Hoy, dejando a mis hijas en el cole a las 9:00, recordé lo que podríamos llamar mi primer trabajo: una amiga me ofreció suplirla durante un mes llevando a un niño al Colegio, no ofrecían mucho dinero y no hacían contrato, pero yo con 17 años y estudiando en turno de tarde, quería unos vaqueros marca Lloyd's y, en aquella época, si ya tenías uno y no estaba roto, era casi un lujo que te compraran tus padres otro, así que lo acepté.

  Cogía muy temprano el Metro y llegaba a las 7:30,  me recibían casi en la puerta, el padre ni me saludaba, la madre, un poco más agradable, me daba alguna indicación y se despedía. Yo entraba en aquella casa ajena, sin apenas hacer ruido y me deleitaba con su inmensidad: un bonito piso moderno de grandes ventanales, dos baños (nada habitual por aquel entonces), cinco dormitorios y majestuoso salón con muebles de diseño, todo nuevo, casi sin uso (como los que aparecen en revistas de moda y papel couché). Me decía para mí "esta gente tiene que ganar mucha pasta" y, de alguna forma,
sentía cierta envidia del hijo que iba a cuidar y aún dormía.

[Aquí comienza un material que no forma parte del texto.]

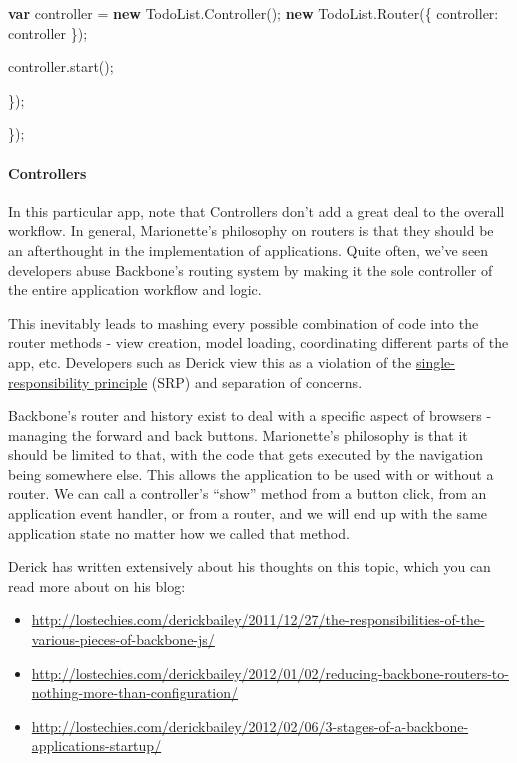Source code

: \documentclass[9pt]{book}
\newenvironment{Shaded}{}{}
\newcommand{\KeywordTok}[1]{\textcolor[rgb]{0.00,0.44,0.13}{\textbf{{#1}}}}
\newcommand{\DataTypeTok}[1]{\textcolor[rgb]{0.56,0.13,0.00}{{#1}}}
\newcommand{\OtherTok}[1]{\textcolor[rgb]{0.00,0.44,0.13}{{#1}}}
\newcommand{\FunctionTok}[1]{\textcolor[rgb]{0.02,0.16,0.49}{{#1}}}
\newcommand{\NormalTok}[1]{{#1}}
\begin{document}
\begin{Shaded}
\begin{Highlighting}[]
    \KeywordTok{var} \NormalTok{controller = }\KeywordTok{new} \OtherTok{TodoList}\NormalTok{.}\FunctionTok{Controller}\NormalTok{();}
    \KeywordTok{new} \OtherTok{TodoList}\NormalTok{.}\FunctionTok{Router}\NormalTok{(\{}
      \DataTypeTok{controller}\NormalTok{: controller}
    \NormalTok{\});}

    \OtherTok{controller}\NormalTok{.}\FunctionTok{start}\NormalTok{();}

  \NormalTok{\});}

\NormalTok{\});}
\end{Highlighting}
\end{Shaded}

\paragraph{Controllers}\label{controllers-1}

In this particular app, note that Controllers don't add a great deal to
the overall workflow. In general, Marionette's philosophy on routers is
that they should be an afterthought in the implementation of
applications. Quite often, we've seen developers abuse Backbone's
routing system by making it the sole controller of the entire
application workflow and logic.

This inevitably leads to mashing every possible combination of code into
the router methods - view creation, model loading, coordinating
different parts of the app, etc. Developers such as Derick view this as
a violation of the
\href{http://en.wikipedia.org/wiki/Single_responsibility_principle}{single-responsibility
principle} (SRP) and separation of concerns.

Backbone's router and history exist to deal with a specific aspect of
browsers - managing the forward and back buttons. Marionette's
philosophy is that it should be limited to that, with the code that gets
executed by the navigation being somewhere else. This allows the
application to be used with or without a router. We can call a
controller's ``show'' method from a button click, from an application
event handler, or from a router, and we will end up with the same
application state no matter how we called that method.

Derick has written extensively about his thoughts on this topic, which
you can read more about on his blog:

\begin{itemize}
\itemsep1pt\parskip0pt
\item
  \url{http://lostechies.com/derickbailey/2011/12/27/the-responsibilities-of-the-various-pieces-of-backbone-js/}
\item
  \url{http://lostechies.com/derickbailey/2012/01/02/reducing-backbone-routers-to-nothing-more-than-configuration/}
\item
  \url{http://lostechies.com/derickbailey/2012/02/06/3-stages-of-a-backbone-applications-startup/}
\end{itemize}
\end{document}
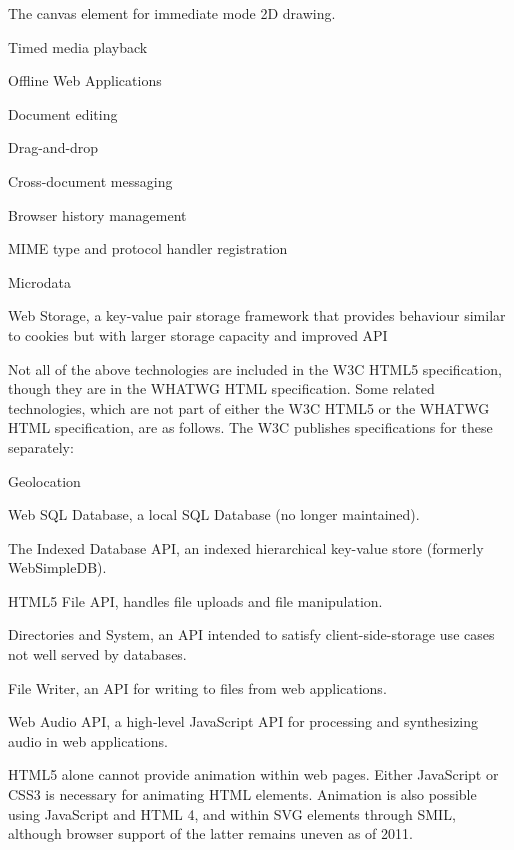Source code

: \begin{compactitem}
\item The canvas element for immediate mode 2D drawing. 
\item Timed media playback
\item Offline Web Applications
\item Document editing
\item Drag-and-drop
\item Cross-document messaging
\item Browser history management
\item MIME type and protocol handler registration
\item Microdata
\item Web Storage, a key-value pair storage framework that provides behaviour similar to cookies but with larger storage capacity and improved API
\end{compactitem}


Not all of the above technologies are included in the W3C HTML5 specification, though they are in the WHATWG HTML specification. Some related technologies, which are not part of either the W3C HTML5 or the WHATWG HTML specification, are as follows. The W3C publishes specifications for these separately:

\begin{compactitem}
\item Geolocation
\item Web SQL Database, a local SQL Database (no longer maintained).
\item The Indexed Database API, an indexed hierarchical key-value store (formerly WebSimpleDB).
\item HTML5 File API, handles file uploads and file manipulation.
\item Directories and System, an API intended to satisfy client-side-storage use cases not well served by databases.
\item File Writer, an API for writing to files from web applications.
\item Web Audio API, a high-level JavaScript API for processing and synthesizing audio in web applications.
\end{compactitem}

HTML5 alone cannot provide animation within web pages. Either JavaScript or CSS3 is necessary for animating HTML elements. Animation is also possible using JavaScript and HTML 4, and within SVG elements through SMIL, although browser support of the latter remains uneven as of 2011.

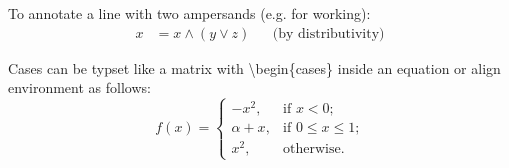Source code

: \documentclass{sample}
\begin{document}
To annotate a line with two ampersands (e.g. for working):
\begin{align}
x &= x \wedge (y \vee z) &&\text{(by distributivity)}
\end{align}

Cases can be typset like a matrix with \textbackslash begin\{cases\} inside an equation or align environment as follows:
\[
f(x)=
\begin{cases}
-x^2, &\text{if $x < 0$;}\\
\alpha + x, &\text{if $0 \leq x \leq 1$;}\\
x^2, &\text{otherwise.}
\end{cases}
\]
\end{document}
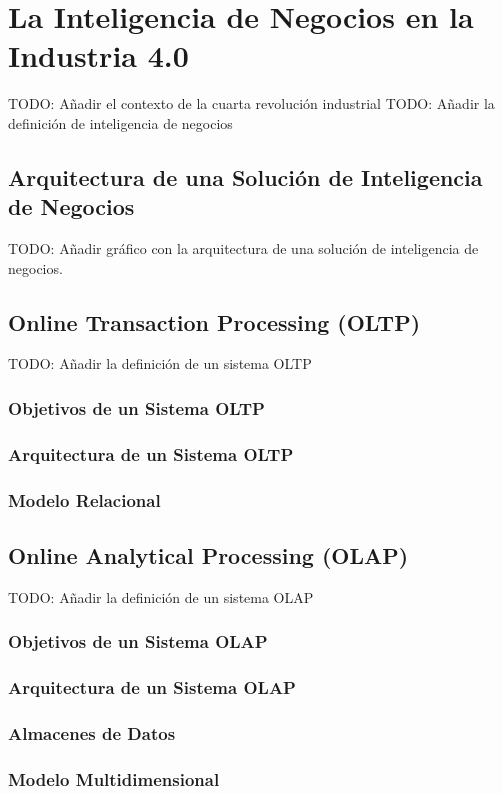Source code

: \chapter{La Inteligencia de Negocios en la Industria 4.0}\label{chapter:bi-industry-4.0}
TODO: A\~nadir el contexto de la cuarta revoluci\'on industrial
TODO: A\~nadir la definici\'on de inteligencia de negocios

\section{Arquitectura de una Soluci\'on de Inteligencia de Negocios}

TODO: A\~nadir gr\'afico con la arquitectura de una soluci\'on de inteligencia
de negocios.

\section{Online Transaction Processing (OLTP)}
TODO: A\~nadir la definici\'on de un sistema OLTP
\subsection{Objetivos de un Sistema OLTP}
\subsection{Arquitectura de un Sistema OLTP}
\subsection{Modelo Relacional}

\section{Online Analytical Processing (OLAP)}
TODO: A\~nadir la definici\'on de un sistema OLAP
\subsection{Objetivos de un Sistema OLAP}
\subsection{Arquitectura de un Sistema OLAP}
\subsection{Almacenes de Datos}
\subsection{Modelo Multidimensional}
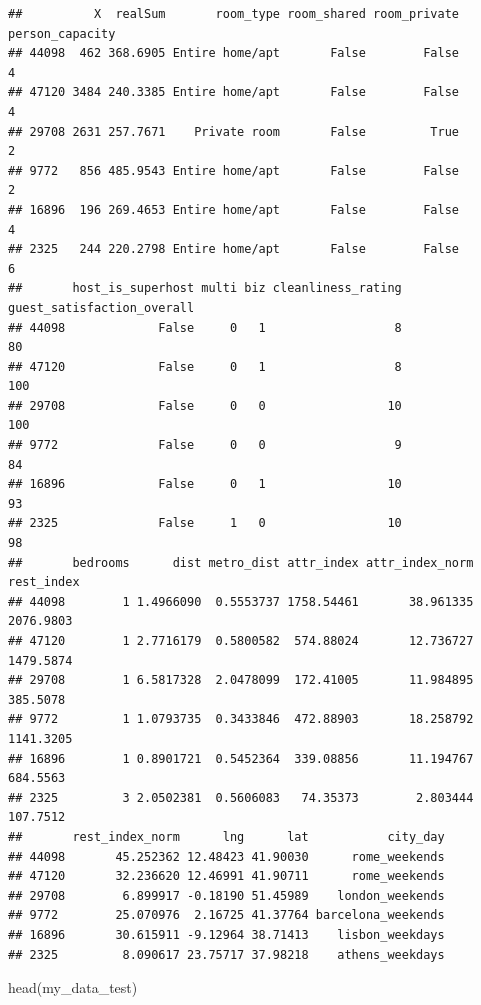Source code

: \documentclass[
]{article}
\newenvironment{Shaded}{\begin{snugshade}}{\end{snugshade}}
\newcommand{\FunctionTok}[1]{\textcolor[rgb]{0.00,0.00,0.00}{#1}}
\newcommand{\NormalTok}[1]{#1}
\begin{document}
\begin{verbatim}
##          X  realSum       room_type room_shared room_private person_capacity
## 44098  462 368.6905 Entire home/apt       False        False               4
## 47120 3484 240.3385 Entire home/apt       False        False               4
## 29708 2631 257.7671    Private room       False         True               2
## 9772   856 485.9543 Entire home/apt       False        False               2
## 16896  196 269.4653 Entire home/apt       False        False               4
## 2325   244 220.2798 Entire home/apt       False        False               6
##       host_is_superhost multi biz cleanliness_rating guest_satisfaction_overall
## 44098             False     0   1                  8                         80
## 47120             False     0   1                  8                        100
## 29708             False     0   0                 10                        100
## 9772              False     0   0                  9                         84
## 16896             False     0   1                 10                         93
## 2325              False     1   0                 10                         98
##       bedrooms      dist metro_dist attr_index attr_index_norm rest_index
## 44098        1 1.4966090  0.5553737 1758.54461       38.961335  2076.9803
## 47120        1 2.7716179  0.5800582  574.88024       12.736727  1479.5874
## 29708        1 6.5817328  2.0478099  172.41005       11.984895   385.5078
## 9772         1 1.0793735  0.3433846  472.88903       18.258792  1141.3205
## 16896        1 0.8901721  0.5452364  339.08856       11.194767   684.5563
## 2325         3 2.0502381  0.5606083   74.35373        2.803444   107.7512
##       rest_index_norm      lng      lat           city_day
## 44098       45.252362 12.48423 41.90030      rome_weekends
## 47120       32.236620 12.46991 41.90711      rome_weekends
## 29708        6.899917 -0.18190 51.45989    london_weekends
## 9772        25.070976  2.16725 41.37764 barcelona_weekends
## 16896       30.615911 -9.12964 38.71413    lisbon_weekdays
## 2325         8.090617 23.75717 37.98218    athens_weekdays
\end{verbatim}

\begin{Shaded}
\begin{Highlighting}[]
\FunctionTok{head}\NormalTok{(my\_data\_test)}
\end{Highlighting}
\end{Shaded}
\end{document}
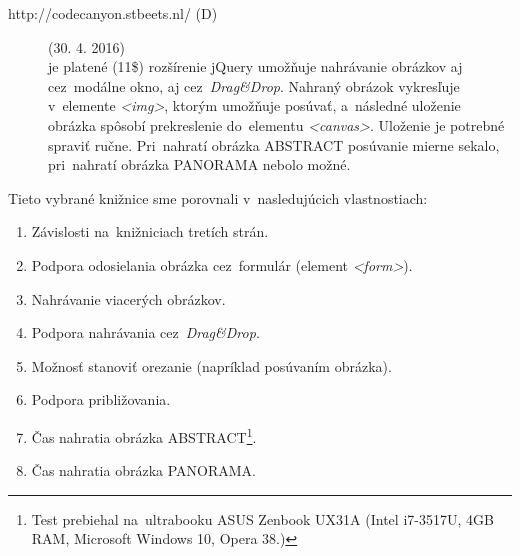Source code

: \begin{description}
	
	\item[http://codecanyon.stbeets.nl/ (D)](30. 4. 2016)\\
	je platené (11\$) rozšírenie jQuery umožňuje nahrávanie obrázkov aj cez~modálne okno, aj cez~\emph{Drag\&Drop}. Nahraný obrázok vykresľuje v~elemente \emph{<img>}, ktorým umožňuje posúvať, a~následné uloženie obrázka spôsobí prekreslenie do~elementu \emph{<canvas>}. Uloženie je potrebné spraviť ručne. Pri~nahratí obrázka ABSTRACT posúvanie mierne sekalo, pri~nahratí obrázka PANORAMA nebolo možné.

\end{description}

Tieto vybrané knižnice sme porovnali v~nasledujúcich vlastnostiach:
\begin{enumerate}
	\item Závislosti na~knižniciach tretích strán.
	\item Podpora odosielania obrázka cez~formulár (element \emph{<form>}).
	\item Nahrávanie viacerých obrázkov.
	\item Podpora nahrávania cez~\emph{Drag\&Drop}.
	\item Možnosť stanoviť orezanie (napríklad posúvaním obrázka).
	\item Podpora približovania.
	\item Čas nahratia obrázka ABSTRACT\footnote{Test prebiehal na~ultrabooku ASUS Zenbook UX31A (Intel i7-3517U, 4GB RAM, Microsoft Windows 10, Opera 38.) }.
	\item Čas nahratia obrázka PANORAMA\footnotemark[\value{footnote}].
\end{enumerate}

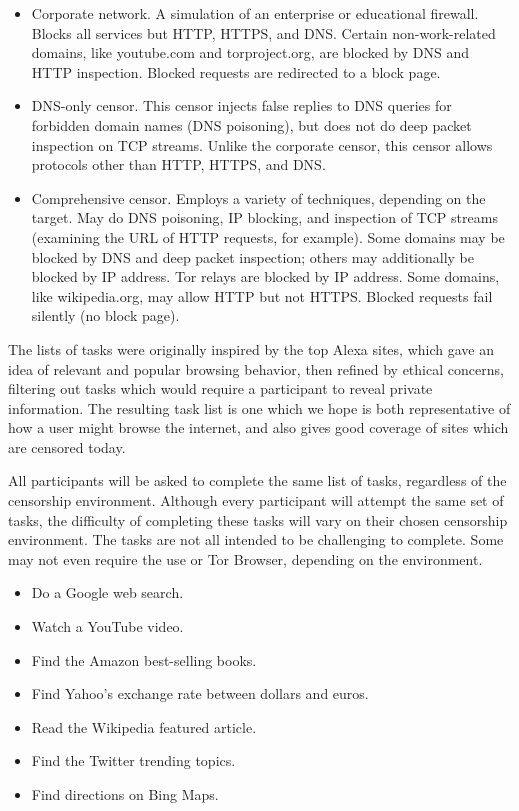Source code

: \documentclass{sig-alternate-hotpets15}
\begin{document}
\begin{itemize} \itemsep1pt \parskip0pt 
\item{Corporate network.}
A simulation of an enterprise or educational firewall.
Blocks all services but HTTP, HTTPS, and DNS.
Certain non-work-related domains, like youtube.com and torproject.org,
are blocked by DNS and HTTP inspection.
Blocked requests are redirected to a block page.
\item{DNS-only censor.}
This censor injects false replies to DNS queries
for forbidden domain names (DNS poisoning),
but does not do deep packet inspection on TCP streams.
Unlike the corporate censor, this censor allows protocols
other than HTTP, HTTPS, and DNS.
\item{Comprehensive censor.}
Employs a variety of techniques, depending on the target.
May do DNS poisoning, IP blocking, and inspection of TCP streams
(examining the URL of HTTP requests, for example).
Some domains may be blocked by DNS and deep packet inspection;
others may additionally be blocked by IP address.
Tor relays are blocked by IP address.
Some domains, like wikipedia.org, may allow HTTP but not HTTPS.
Blocked requests fail silently (no block page).
\end{itemize}

The lists of tasks were originally inspired by the top Alexa sites, which gave an idea of relevant and popular browsing behavior, then refined by ethical concerns, filtering out tasks which would require a participant to reveal private information. The resulting task list is one which we hope is both representative of how a user might browse the internet, and also gives good coverage of sites which are censored today.

All participants will be asked to complete the same list of tasks, regardless of the censorship environment. Although every participant will attempt the same set of tasks, the difficulty of completing these tasks will vary on their chosen censorship environment. The tasks are not all intended to be challenging to complete. Some may not even require the use or Tor Browser, depending on the environment. 

\begin{itemize} \itemsep1pt \parskip0pt 
\item Do a Google web search.
\item Watch a YouTube video.
\item Find the Amazon best-selling books.
\item Find Yahoo's exchange rate between dollars and euros.
\item Read the Wikipedia featured article.
\item Find the Twitter trending topics.
\item Find directions on Bing Maps.
\end{itemize}
\end{document}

  Ya en la cocina, igual de estupenda, abría su nevera para coger lo necesario para  el desayuno y el almuerzo del pequeño y me iba a despertar a Marcos. Éste era un niño malhumorado y hasta maleducado, al que me costaba sacar de la cama, peinar, vestir, lavar la cara y hacer tomar la leche con cereales; casi todos los días salíamos andando dirección al Colegio, que no estaba cerca, con la lengua fuera, casi a rastras, tirando de su mano que pretendía soltarse a cada paso y sin decir ni una sola palabra; al principio trate de ser muy amable y cariñosa con él, pero ni me miraba a la cara, y cuando lo hacía soltaba gruñidos ¡qué niño, más desagradable!, pensaba yo, así que a la semana de trabajar para sus padres, le deje de hablar y de alzar mi mano para decir adiós en la puerta del Cole;  Mario, en cuanto divisaba la puerta, susurraba enfadado ¡déjame!, soltaba mi mano y cruzaba el umbral sin girar la cabeza y sin despedirse, yo cansada de aguantarle, me cercioraba que accedía, daba la vuelta y descontaba un día para la compra de mis Lloyd's. El último día del mes, último de mi trabajo, la madre me dio un sobre con el dinero acordado y me dijo que guardaría mi contacto para cuidar de Mario en caso de necesidad de suplencias de mañana, tarde o alguna noche; al poco tiempo me llamó pero me excusé y no volví... También lo dejó mi amiga, admitiendome entonces que aquella familia era arisca, la miraban por encima del hombro, nunca le hicieron contrato ni le dieron de alta y además pagaban muy poco.

  Hoy despidiéndome con un beso de mis hijas, que ahora tienen la edad de aquel niño, se me ha venido a la cabeza una imagen triste de Mario, cabizbajo atravesando la puerta, absorto en el beso de otras madres a sus hijos o en el Buenos días que su padre no le daba al despertar; y me veo a mi con solo 7 años más que él, sin practicas en el trato con la infancia, ni paciencia, dandole órdenes mecánicas sin la más mínima empatía hacia sus sueños ni sentimiento. Y no tengo remordimientos profesionales, pues a pesar de mi corta edad, fui muy responsable, puntual y cumplí mi cometido, pero siento no haber entendido a aquel niño que, faltó de cariño, no sabía darlo ni recibirlo.
¡Pobre Mario!, sus padres le dejaron en manos ajenas -que apenas conocían-, sin experiencia: manos inexpertas para su cuidado, llenando a cambio su bolsillo de dinero y su habitación de juegos caros. Pobre niño rico, pobre de atenciones y cariño. Lástima de padres, que entre sus muchos bienes,  no supieron apreciar, estimar y dar cariño al más preciado.
Los niños necesitan saber que sus padres les quieren.